Start of EXTRACTED DATA
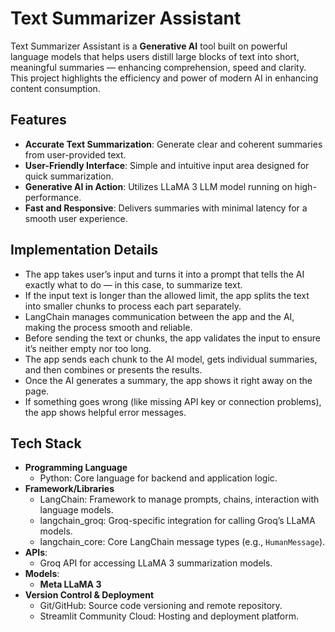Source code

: # Text Summarizer Assistant

Text Summarizer Assistant is a **Generative AI** tool built on powerful language models that helps users distill large blocks of text into short, meaningful summaries — enhancing comprehension, speed and clarity. This project highlights the efficiency and power of modern AI in enhancing content consumption.

## Features
- **Accurate Text Summarization**: Generate clear and coherent summaries from user-provided text.
- **User-Friendly Interface**: Simple and intuitive input area designed for quick summarization.
- **Generative AI in Action**: Utilizes LLaMA 3 LLM model running on high-performance.
- **Fast and Responsive**: Delivers summaries with minimal latency for a smooth user experience.


## Implementation Details

- The app takes user’s input and turns it into a prompt that tells the AI exactly what to do — in this case, to summarize text.
- If the input text is longer than the allowed limit, the app splits the text into smaller chunks to process each part separately.
- LangChain manages communication between the app and the AI, making the process smooth and reliable.
- Before sending the text or chunks, the app validates the input to ensure it’s neither empty nor too long.
- The app sends each chunk to the AI model, gets individual summaries, and then combines or presents the results.
- Once the AI generates a summary, the app shows it right away on the page.
- If something goes wrong (like missing API key or connection problems), the app shows helpful error messages.


## Tech Stack
- **Programming Language**
  - Python: Core language for backend and application logic.
- **Framework/Libraries**
  - LangChain: Framework to manage prompts, chains, interaction with language models.
  - langchain_groq: Groq-specific integration for calling Groq’s LLaMA models.
  - langchain_core: Core LangChain message types (e.g., `HumanMessage`).
- **APIs**:
  - Groq API for accessing LLaMA 3 summarization models.
- **Models**:
  - **Meta LLaMA 3**
- **Version Control & Deployment**
  - Git/GitHub: Source code versioning and remote repository.
  - Streamlit Community Cloud: Hosting and deployment platform.
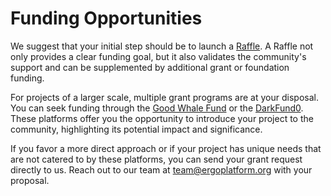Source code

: # Funding Opportunities

We suggest that your initial step should be to launch a [Raffle](https://ergoraffle.com/). A Raffle not only provides a clear funding goal, but it also validates the community's support and can be supplemented by additional grant or foundation funding.

For projects of a larger scale, multiple grant programs are at your disposal. You can seek funding through the [Good Whale Fund](https://github.com/ergoplatform/grow-ergo/issues/13) or the [DarkFund0](https://github.com/ergoplatform/grow-ergo/issues/1). These platforms offer you the opportunity to introduce your project to the community, highlighting its potential impact and significance.

If you favor a more direct approach or if your project has unique needs that are not catered to by these platforms, you can send your grant request directly to us. Reach out to our team at [team@ergoplatform.org](mailto:team@ergoplatform.org) with your proposal.

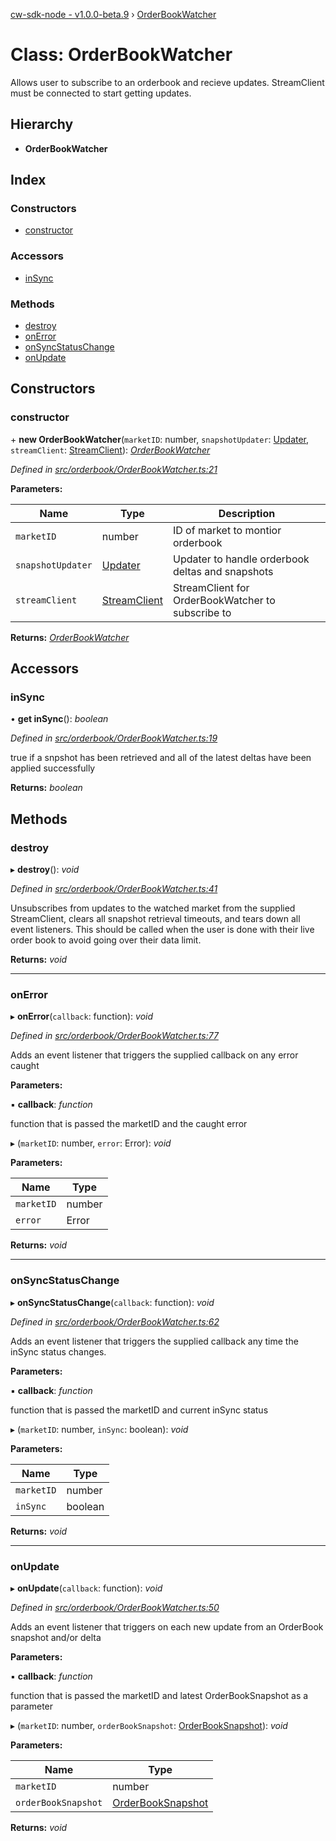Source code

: [cw-sdk-node - v1.0.0-beta.9](../README.md) › [OrderBookWatcher](orderbookwatcher.md)

# Class: OrderBookWatcher

Allows user to subscribe to an orderbook and recieve updates. StreamClient must be
connected to start getting updates.

## Hierarchy

* **OrderBookWatcher**

## Index

### Constructors

* [constructor](orderbookwatcher.md#constructor)

### Accessors

* [inSync](orderbookwatcher.md#insync)

### Methods

* [destroy](orderbookwatcher.md#destroy)
* [onError](orderbookwatcher.md#onerror)
* [onSyncStatusChange](orderbookwatcher.md#onsyncstatuschange)
* [onUpdate](orderbookwatcher.md#onupdate)

## Constructors

###  constructor

\+ **new OrderBookWatcher**(`marketID`: number, `snapshotUpdater`: [Updater](updater.md), `streamClient`: [StreamClient](streamclient.md)): *[OrderBookWatcher](orderbookwatcher.md)*

*Defined in [src/orderbook/OrderBookWatcher.ts:21](https://github.com/cryptowatch/cw-sdk-node/blob/master/src/orderbook/OrderBookWatcher.ts#L21)*

**Parameters:**

Name | Type | Description |
------ | ------ | ------ |
`marketID` | number | ID of market to montior orderbook |
`snapshotUpdater` | [Updater](updater.md) | Updater to handle orderbook deltas and snapshots |
`streamClient` | [StreamClient](streamclient.md) | StreamClient for OrderBookWatcher to subscribe to  |

**Returns:** *[OrderBookWatcher](orderbookwatcher.md)*

## Accessors

###  inSync

• **get inSync**(): *boolean*

*Defined in [src/orderbook/OrderBookWatcher.ts:19](https://github.com/cryptowatch/cw-sdk-node/blob/master/src/orderbook/OrderBookWatcher.ts#L19)*

true if a snpshot has been retrieved and all of the latest deltas have been applied successfully

**Returns:** *boolean*

## Methods

###  destroy

▸ **destroy**(): *void*

*Defined in [src/orderbook/OrderBookWatcher.ts:41](https://github.com/cryptowatch/cw-sdk-node/blob/master/src/orderbook/OrderBookWatcher.ts#L41)*

Unsubscribes from updates to the watched market from the supplied StreamClient,
clears all snapshot retrieval timeouts, and tears down all event listeners.
This should be called when the user is done with their live order book to avoid going over
their data limit.

**Returns:** *void*

___

###  onError

▸ **onError**(`callback`: function): *void*

*Defined in [src/orderbook/OrderBookWatcher.ts:77](https://github.com/cryptowatch/cw-sdk-node/blob/master/src/orderbook/OrderBookWatcher.ts#L77)*

Adds an event listener that triggers the supplied callback on any error caught

**Parameters:**

▪ **callback**: *function*

function that is passed the marketID and the caught error

▸ (`marketID`: number, `error`: Error): *void*

**Parameters:**

Name | Type |
------ | ------ |
`marketID` | number |
`error` | Error |

**Returns:** *void*

___

###  onSyncStatusChange

▸ **onSyncStatusChange**(`callback`: function): *void*

*Defined in [src/orderbook/OrderBookWatcher.ts:62](https://github.com/cryptowatch/cw-sdk-node/blob/master/src/orderbook/OrderBookWatcher.ts#L62)*

Adds an event listener that triggers the supplied callback any time the inSync status changes.

**Parameters:**

▪ **callback**: *function*

function that is passed the marketID and current inSync status

▸ (`marketID`: number, `inSync`: boolean): *void*

**Parameters:**

Name | Type |
------ | ------ |
`marketID` | number |
`inSync` | boolean |

**Returns:** *void*

___

###  onUpdate

▸ **onUpdate**(`callback`: function): *void*

*Defined in [src/orderbook/OrderBookWatcher.ts:50](https://github.com/cryptowatch/cw-sdk-node/blob/master/src/orderbook/OrderBookWatcher.ts#L50)*

Adds an event listener that triggers on each new update from an OrderBook snapshot and/or delta

**Parameters:**

▪ **callback**: *function*

function that is passed the marketID and latest OrderBookSnapshot as a parameter

▸ (`marketID`: number, `orderBookSnapshot`: [OrderBookSnapshot](../interfaces/orderbooksnapshot.md)): *void*

**Parameters:**

Name | Type |
------ | ------ |
`marketID` | number |
`orderBookSnapshot` | [OrderBookSnapshot](../interfaces/orderbooksnapshot.md) |

**Returns:** *void*
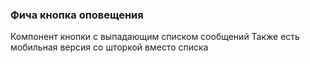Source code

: ### Фича кнопка оповещения

Компонент кнопки с выпадающим списком сообщений
Также есть мобильная версия со шторкой вместо списка

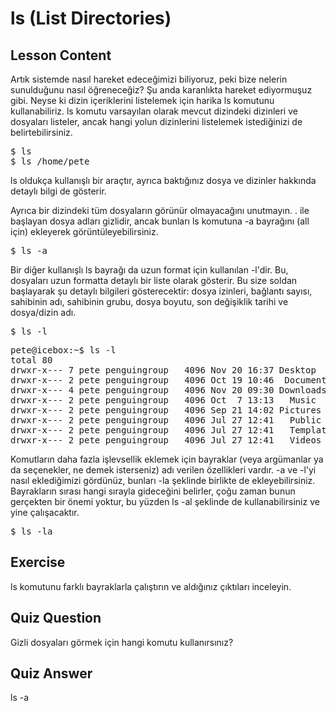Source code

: # ls (List Directories)

## Lesson Content

Artık sistemde nasıl hareket edeceğimizi biliyoruz, peki bize nelerin sunulduğunu nasıl öğreneceğiz? Şu anda karanlıkta hareket ediyormuşuz gibi. Neyse ki dizin içeriklerini listelemek için harika ls komutunu kullanabiliriz. ls komutu varsayılan olarak mevcut dizindeki dizinleri ve dosyaları listeler, ancak hangi yolun dizinlerini listelemek istediğinizi de belirtebilirsiniz.

<pre>$ ls
$ ls /home/pete</pre>

ls oldukça kullanışlı bir araçtır, ayrıca baktığınız dosya ve dizinler hakkında detaylı bilgi de gösterir.

Ayrıca bir dizindeki tüm dosyaların görünür olmayacağını unutmayın. . ile başlayan dosya adları gizlidir, ancak bunları ls komutuna -a bayrağını (all için) ekleyerek görüntüleyebilirsiniz.

<pre>$ ls -a</pre>

Bir diğer kullanışlı ls bayrağı da uzun format için kullanılan -l'dir. Bu, dosyaları uzun formatta detaylı bir liste olarak gösterir. Bu size soldan başlayarak şu detaylı bilgileri gösterecektir: dosya izinleri, bağlantı sayısı, sahibinin adı, sahibinin grubu, dosya boyutu, son değişiklik tarihi ve dosya/dizin adı.

<pre>$ ls -l</pre>

<pre>pete@icebox:~$ ls -l
total 80
drwxr-x--- 7 pete penguingroup   4096 Nov 20 16:37 Desktop
drwxr-x--- 2 pete penguingroup   4096 Oct 19 10:46  Documents
drwxr-x--- 4 pete penguingroup   4096 Nov 20 09:30 Downloads
drwxr-x--- 2 pete penguingroup   4096 Oct  7 13:13   Music
drwxr-x--- 2 pete penguingroup   4096 Sep 21 14:02 Pictures
drwxr-x--- 2 pete penguingroup   4096 Jul 27 12:41   Public
drwxr-x--- 2 pete penguingroup   4096 Jul 27 12:41   Templates
drwxr-x--- 2 pete penguingroup   4096 Jul 27 12:41   Videos</pre>

Komutların daha fazla işlevsellik eklemek için bayraklar (veya argümanlar ya da seçenekler, ne demek isterseniz) adı verilen özellikleri vardır. -a ve -l'yi nasıl eklediğimizi gördünüz, bunları -la şeklinde birlikte de ekleyebilirsiniz. Bayrakların sırası hangi sırayla gideceğini belirler, çoğu zaman bunun gerçekten bir önemi yoktur, bu yüzden ls -al şeklinde de kullanabilirsiniz ve yine çalışacaktır.

<pre>$ ls -la</pre>

## Exercise

ls komutunu farklı bayraklarla çalıştırın ve aldığınız çıktıları inceleyin.

## Quiz Question

Gizli dosyaları görmek için hangi komutu kullanırsınız?

## Quiz Answer

ls -a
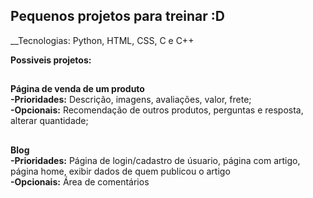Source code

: ## Pequenos projetos para treinar :D
__Tecnologias: Python, HTML, CSS, C e C++

__Possiveis projetos:__
##

__Página de venda de um produto__ <br> 
__-Prioridades:__ Descrição, imagens, avaliações, valor, frete;<br>
__-Opcionais:__ Recomendação de outros produtos, perguntas e resposta, alterar quantidade;
<br>

##

__Blog__<br>
__-Prioridades:__ Página de login/cadastro de úsuario, página com artigo, página home, exibir dados de quem publicou o artigo<br>
__-Opcionais:__ Área de comentários <br><br>
##
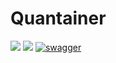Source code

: # Quantainer

[![](https://github.com/mazrean/Quantainer/workflows/OpenAPI%20CI/badge.svg?branch=main)](https://github.com/mazrean/Quantainer/actions)
[![](https://github.com/mazrean/Quantainer/workflows/Server%20CI/badge.svg?branch=main)](https://github.com/mazrean/Quantainer/actions)
[![swagger](https://img.shields.io/badge/swagger-docs-brightgreen)](https://mazrean.github.io/Quantainer/openapi/)
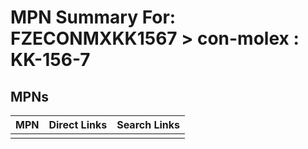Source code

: 



# MPN Summary For: FZECONMXKK1567 > con-molex : KK-156-7

## MPNs
  

|MPN|Direct Links|Search Links|
| :--- | :--- | :--- |
||||
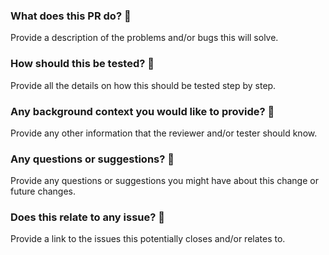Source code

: ### **What does this PR do?** :robot:
Provide a description of the problems and/or bugs this will solve.

### **How should this be tested?** :microscope:
Provide all the details on how this should be tested step by step.

### **Any background context you would like to provide?** :construction:
Provide any other information that the reviewer and/or tester should know.

### **Any questions or suggestions?** :thought_balloon:
Provide any questions or suggestions you might have about this change or future changes.

### **Does this relate to any issue?** :link:
Provide a link to the issues this potentially closes and/or relates to.
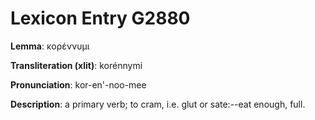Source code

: # Lexicon Entry G2880

**Lemma**: κορέννυμι

**Transliteration (xlit)**: korénnymi

**Pronunciation**: kor-en'-noo-mee

**Description**:
a primary verb; to cram, i.e. glut or sate:--eat enough, full.
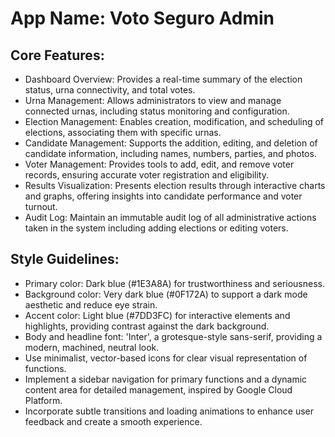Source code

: # **App Name**: Voto Seguro Admin

## Core Features:

- Dashboard Overview: Provides a real-time summary of the election status, urna connectivity, and total votes.
- Urna Management: Allows administrators to view and manage connected urnas, including status monitoring and configuration.
- Election Management: Enables creation, modification, and scheduling of elections, associating them with specific urnas.
- Candidate Management: Supports the addition, editing, and deletion of candidate information, including names, numbers, parties, and photos.
- Voter Management: Provides tools to add, edit, and remove voter records, ensuring accurate voter registration and eligibility.
- Results Visualization: Presents election results through interactive charts and graphs, offering insights into candidate performance and voter turnout.
- Audit Log: Maintain an immutable audit log of all administrative actions taken in the system including adding elections or editing voters.

## Style Guidelines:

- Primary color: Dark blue (#1E3A8A) for trustworthiness and seriousness.
- Background color: Very dark blue (#0F172A) to support a dark mode aesthetic and reduce eye strain.
- Accent color: Light blue (#7DD3FC) for interactive elements and highlights, providing contrast against the dark background.
- Body and headline font: 'Inter', a grotesque-style sans-serif, providing a modern, machined, neutral look.
- Use minimalist, vector-based icons for clear visual representation of functions.
- Implement a sidebar navigation for primary functions and a dynamic content area for detailed management, inspired by Google Cloud Platform.
- Incorporate subtle transitions and loading animations to enhance user feedback and create a smooth experience.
End of EXTRACTED DATA
▸ **DIRECTIONS**
Exact repetition required: repeat the first line of the listing above, the line containing "- The app takes", and every line between, leaving out pictures.

▸ **SOLUTION**
Source code

: # Text Summarizer Assistant

Text Summarizer Assistant is a **Generative AI** tool built on powerful language models that helps users distill large blocks of text into short, meaningful summaries — enhancing comprehension, speed and clarity. This project highlights the efficiency and power of modern AI in enhancing content consumption.

## Features
- **Accurate Text Summarization**: Generate clear and coherent summaries from user-provided text.
- **User-Friendly Interface**: Simple and intuitive input area designed for quick summarization.
- **Generative AI in Action**: Utilizes LLaMA 3 LLM model running on high-performance.
- **Fast and Responsive**: Delivers summaries with minimal latency for a smooth user experience.


## Implementation Details

- The app takes user’s input and turns it into a prompt that tells the AI exactly what to do — in this case, to summarize text.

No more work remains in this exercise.